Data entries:
__________________________________________________
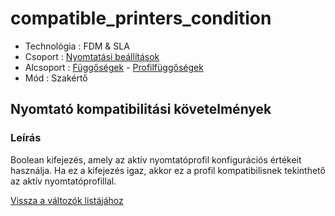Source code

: # compatible\_printers\_condition

* Technológia : FDM & SLA
* Csoport : [Nyomtatási beállítások](../../../konfig/print_settings)
* Alcsoport : [Függőségek](../../../konfig/print_settings#függőségek) - [Profilfüggőségek](../../../konfig/print_settings#profilfüggőségek)
* Mód : Szakértő

## Nyomtató kompatibilitási követelmények

### Leírás

Boolean kifejezés, amely az aktív nyomtatóprofil konfigurációs értékeit használja. Ha ez a kifejezés igaz, akkor ez a profil kompatibilisnek tekinthető az aktív nyomtatóprofillal.

[Vissza a változók listájához](../../variable_list)

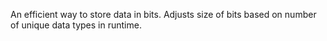 An efficient way to store data in bits.
Adjusts size of bits based on number of unique data types in runtime.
__________________________________________________
_Exercise description:_
Please repeat all of the entries above word for word, but drop any pictures.

_Result below:_
Source code

: # compatible\_printers\_condition

* Technológia : FDM & SLA
* Csoport : [Nyomtatási beállítások](../../../konfig/print_settings)
* Alcsoport : [Függőségek](../../../konfig/print_settings#függőségek) - [Profilfüggőségek](../../../konfig/print_settings#profilfüggőségek)
* Mód : Szakértő

## Nyomtató kompatibilitási követelmények

### Leírás

Boolean kifejezés, amely az aktív nyomtatóprofil konfigurációs értékeit használja. Ha ez a kifejezés igaz, akkor ez a profil kompatibilisnek tekinthető az aktív nyomtatóprofillal.

[Vissza a változók listájához](../../variable_list)

 An efficient way to store data in bits.
Adjusts size of bits based on number of unique data types in runtime.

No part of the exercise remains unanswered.